== Work instruction ==
Determine how many lines of the material below include "redis", and reply with that number alone.

== Exercise material ==
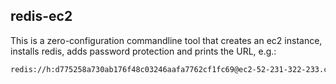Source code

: ## redis-ec2

This is a zero-configuration commandline tool that creates an ec2 instance, installs redis, adds password protection and prints the URL, e.g.:

```bash
redis://h:d775258a730ab176f48c03246aafa7762cf1fc69@ec2-52-231-322-233.compute-1.amazonaws.com:6379
```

== Task result ==
3